Q&A

Conversion Disorder

Conversion Disorder

What is Conversion Disorder and what are its causes? Q&A with Richard Kanaan, a leading psychiatrist at the forefront of research into unusual and unexplained conditions.

Q
How do you distinguish between something like conversion disorder and a physical disorder that has yet to be diagnosed (and is affected by stress)?
A

This is something that many people diagnosed with conversion disorder worry about – that the doctor may have missed the ‘real’ diagnosis, either because they haven’t thought of it or because it hasn’t been discovered yet. The good news is that recent studies have found that when conversion disorder is diagnosed, it’s rare for that to be proved wrong. One of the reasons why doctors can be confident they’ve got the diagnosis right is that there are often distinctive features of conversion disorder they can identify. So, it’s not just that they can’t think of what else it could be; it’s that they have found things about the patient which make conversion disorder far more likely. There’s a whole range of these distinctive features, but the most helpful are things about a patient’s symptoms which couldn’t be caused by other neurological diseases.

Q
Thanks for this topic.

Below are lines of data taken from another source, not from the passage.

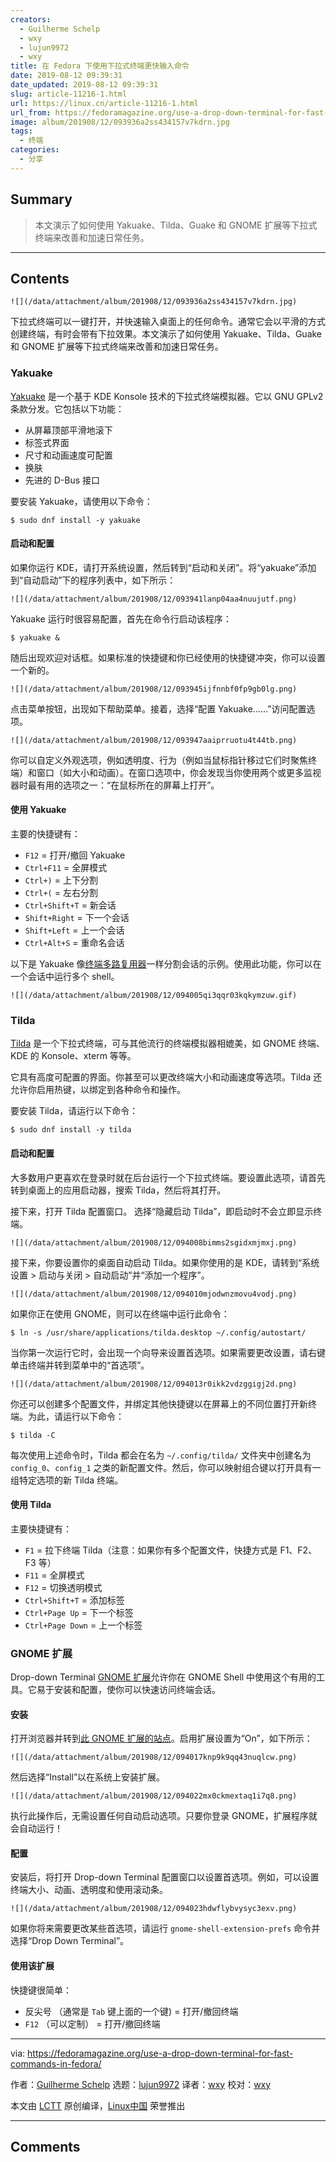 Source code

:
```yaml
---
creators:
  - Guilherme Schelp
  - wxy
  - lujun9972
  - wxy
title: 在 Fedora 下使用下拉式终端更快输入命令
date: 2019-08-12 09:39:31
date_updated: 2019-08-12 09:39:31
slug: article-11216-1.html
url: https://linux.cn/article-11216-1.html
url_from: https://fedoramagazine.org/use-a-drop-down-terminal-for-fast-commands-in-fedora/
image: album/201908/12/093936a2ss434157v7kdrn.jpg
tags:
  - 终端
categories:
  - 分享
---
```


## Summary

> 本文演示了如何使用 Yakuake、Tilda、Guake 和 GNOME 扩展等下拉式终端来改善和加速日常任务。

***

<!-- more -->

## Contents

`![](/data/attachment/album/201908/12/093936a2ss434157v7kdrn.jpg)`

下拉式终端可以一键打开，并快速输入桌面上的任何命令。通常它会以平滑的方式创建终端，有时会带有下拉效果。本文演示了如何使用 Yakuake、Tilda、Guake 和 GNOME 扩展等下拉式终端来改善和加速日常任务。

### Yakuake

[Yakuake](https://kde.org/applications/system/org.kde.yakuake) 是一个基于 KDE Konsole 技术的下拉式终端模拟器。它以 GNU GPLv2 条款分发。它包括以下功能：

* 从屏幕顶部平滑地滚下
* 标签式界面
* 尺寸和动画速度可配置
* 换肤
* 先进的 D-Bus 接口

要安装 Yakuake，请使用以下命令：

```shell
$ sudo dnf install -y yakuake
```

#### 启动和配置

如果你运行 KDE，请打开系统设置，然后转到“启动和关闭”。将“yakuake”添加到“自动启动”下的程序列表中，如下所示：

`![](/data/attachment/album/201908/12/093941lanp04aa4nuujutf.png)`

Yakuake 运行时很容易配置，首先在命令行启动该程序：

```shell
$ yakuake &
```

随后出现欢迎对话框。如果标准的快捷键和你已经使用的快捷键冲突，你可以设置一个新的。

`![](/data/attachment/album/201908/12/093945ijfnnbf0fp9gb0lg.png)`

点击菜单按钮，出现如下帮助菜单。接着，选择“配置 Yakuake……”访问配置选项。

`![](/data/attachment/album/201908/12/093947aaiprruotu4t44tb.png)`

你可以自定义外观选项，例如透明度、行为（例如当鼠标指针移过它们时聚焦终端）和窗口（如大小和动画）。在窗口选项中，你会发现当你使用两个或更多监视器时最有用的选项之一：“在鼠标所在的屏幕上打开”。

#### 使用 Yakuake

主要的快捷键有：

* `F12` = 打开/撤回 Yakuake
* `Ctrl+F11` = 全屏模式
* `Ctrl+)` = 上下分割
* `Ctrl+(` = 左右分割
* `Ctrl+Shift+T` = 新会话
* `Shift+Right` = 下一个会话
* `Shift+Left` = 上一个会话
* `Ctrl+Alt+S` = 重命名会话

以下是 Yakuake 像[终端多路复用器](https://fedoramagazine.org/4-cool-terminal-multiplexers/)一样分割会话的示例。使用此功能，你可以在一个会话中运行多个 shell。

`![](/data/attachment/album/201908/12/094005qi3qqr03kqkymzuw.gif)`

### Tilda

[Tilda](https://github.com/lanoxx/tilda) 是一个下拉式终端，可与其他流行的终端模拟器相媲美，如 GNOME 终端、KDE 的 Konsole、xterm 等等。

它具有高度可配置的界面。你甚至可以更改终端大小和动画速度等选项。Tilda 还允许你启用热键，以绑定到各种命令和操作。

要安装 Tilda，请运行以下命令：

```shell
$ sudo dnf install -y tilda
```

#### 启动和配置

大多数用户更喜欢在登录时就在后台运行一个下拉式终端。要设置此选项，请首先转到桌面上的应用启动器，搜索 Tilda，然后将其打开。

接下来，打开 Tilda 配置窗口。 选择“隐藏启动 Tilda”，即启动时不会立即显示终端。

`![](/data/attachment/album/201908/12/094008bimms2sgidxmjmxj.png)`

接下来，你要设置你的桌面自动启动 Tilda。如果你使用的是 KDE，请转到“系统设置 > 启动与关闭 > 自动启动”并“添加一个程序”。

`![](/data/attachment/album/201908/12/094010mjodwnzmovu4vodj.png)`

如果你正在使用 GNOME，则可以在终端中运行此命令：

```shell
$ ln -s /usr/share/applications/tilda.desktop ~/.config/autostart/
```

当你第一次运行它时，会出现一个向导来设置首选项。如果需要更改设置，请右键单击终端并转到菜单中的“首选项”。

`![](/data/attachment/album/201908/12/094013r0ikk2vdzggigj2d.png)`

你还可以创建多个配置文件，并绑定其他快捷键以在屏幕上的不同位置打开新终端。为此，请运行以下命令：

```shell
$ tilda -C
```

每次使用上述命令时，Tilda 都会在名为 `~/.config/tilda/` 文件夹中创建名为 `config_0`、`config_1` 之类的新配置文件。然后，你可以映射组合键以打开具有一组特定选项的新 Tilda 终端。

#### 使用 Tilda

主要快捷键有：

* `F1` = 拉下终端 Tilda（注意：如果你有多个配置文件，快捷方式是 F1、F2、F3 等）
* `F11` = 全屏模式
* `F12` = 切换透明模式
* `Ctrl+Shift+T` = 添加标签
* `Ctrl+Page Up` = 下一个标签
* `Ctrl+Page Down` = 上一个标签

### GNOME 扩展

Drop-down Terminal [GNOME 扩展](https://extensions.gnome.org/extension/442/drop-down-terminal/)允许你在 GNOME Shell 中使用这个有用的工具。它易于安装和配置，使你可以快速访问终端会话。

#### 安装

打开浏览器并转到[此 GNOME 扩展的站点](https://extensions.gnome.org/extension/442/drop-down-terminal/)。启用扩展设置为“On”，如下所示：

`![](/data/attachment/album/201908/12/094017knp9k9qq43nuqlcw.png)`

然后选择“Install”以在系统上安装扩展。

`![](/data/attachment/album/201908/12/094022mx0ckmextaq1i7q8.png)`

执行此操作后，无需设置任何自动启动选项。只要你登录 GNOME，扩展程序就会自动运行！

#### 配置

安装后，将打开 Drop-down Terminal 配置窗口以设置首选项。例如，可以设置终端大小、动画、透明度和使用滚动条。

`![](/data/attachment/album/201908/12/094023hdwflybvysyc3exv.png)`

如果你将来需要更改某些首选项，请运行 `gnome-shell-extension-prefs` 命令并选择“Drop Down Terminal”。

#### 使用该扩展

快捷键很简单：

* 反尖号 （通常是 `Tab` 键上面的一个键) = 打开/撤回终端
* `F12` （可以定制） = 打开/撤回终端

---

via: <https://fedoramagazine.org/use-a-drop-down-terminal-for-fast-commands-in-fedora/>

作者：[Guilherme Schelp](https://fedoramagazine.org/author/schelp/) 选题：[lujun9972](https://github.com/lujun9972) 译者：[wxy](https://github.com/wxy) 校对：[wxy](https://github.com/wxy)

本文由 [LCTT](https://github.com/LCTT/TranslateProject) 原创编译，[Linux中国](https://linux.cn/) 荣誉推出

***

## Comments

Is there a particular kind of stress that prompts non-epileptic seizures?
A

People with non-epileptic seizures report all different kinds of stressors, and some report no stressors at all. A review we conducted suggested people with non-epileptic seizures had perhaps suffered more abuse than other kinds of conversion disorder, but this is an area that is difficult to study well, so it’s hard to be sure based on what’s been published.

Q
It seems like some patients could get upset about being diagnosed with conversion disorder (i.e. if they disagree with the diagnosis). How do you minimize the likelihood of patients getting upset and/or feeling invalidated with that diagnosis?
A

In my clinics, the diagnosis is made after several hours, seeing several clinicians, and reviewing all of their clinical information. At the end of that, we are able to explain to the patient how we reached our view, explain what the diagnosis means and answer any questions. The process can be exhausting, but at the end of it people appreciate, I think, that they and their problems have been taken seriously and examined carefully. Of course, they may not ultimately agree with the diagnosis, but it would be rare for someone to feel invalidated or get upset. Not all doctors have the same resources of time, and trying to get the same outcome in a brief appointment is a challenge that colleagues in neurology have been working on. A key advance has been the focus on showing patients the distinctive features I mentioned in my answer above.

Q
How, if at all, is your work related to the recent TikTok tics pediatric neurologists are studying?
A

The reports I have seen of TikTok tics have been diagnosed with functional tics, which is a kind of conversion disorder. So those cases, at least, are the very same thing – the only unusual aspect being how the disorder was acquired.

Q
Hi Professor, I have two questions. 1. If the disorder is a stress response can a person experience multiple biological shut downs simultaneously, e.g., blindness and paralysis. 2. What intervention does the literature support for this disorder?
A
  1. Absolutely. It’s very common for patients to have a range of symptoms of more than one type.
  2. Sadly, the evidence base for conversion disorder treatments is quite limited compared to other disorders. There are lots of small studies, but very few studies of the size and scale that we might be inclined to consider definitive. So, while I think there is broad agreement amongst most people who work with conversion disorder about how it should be treated, it’s hard to say that this is really supported by the literature.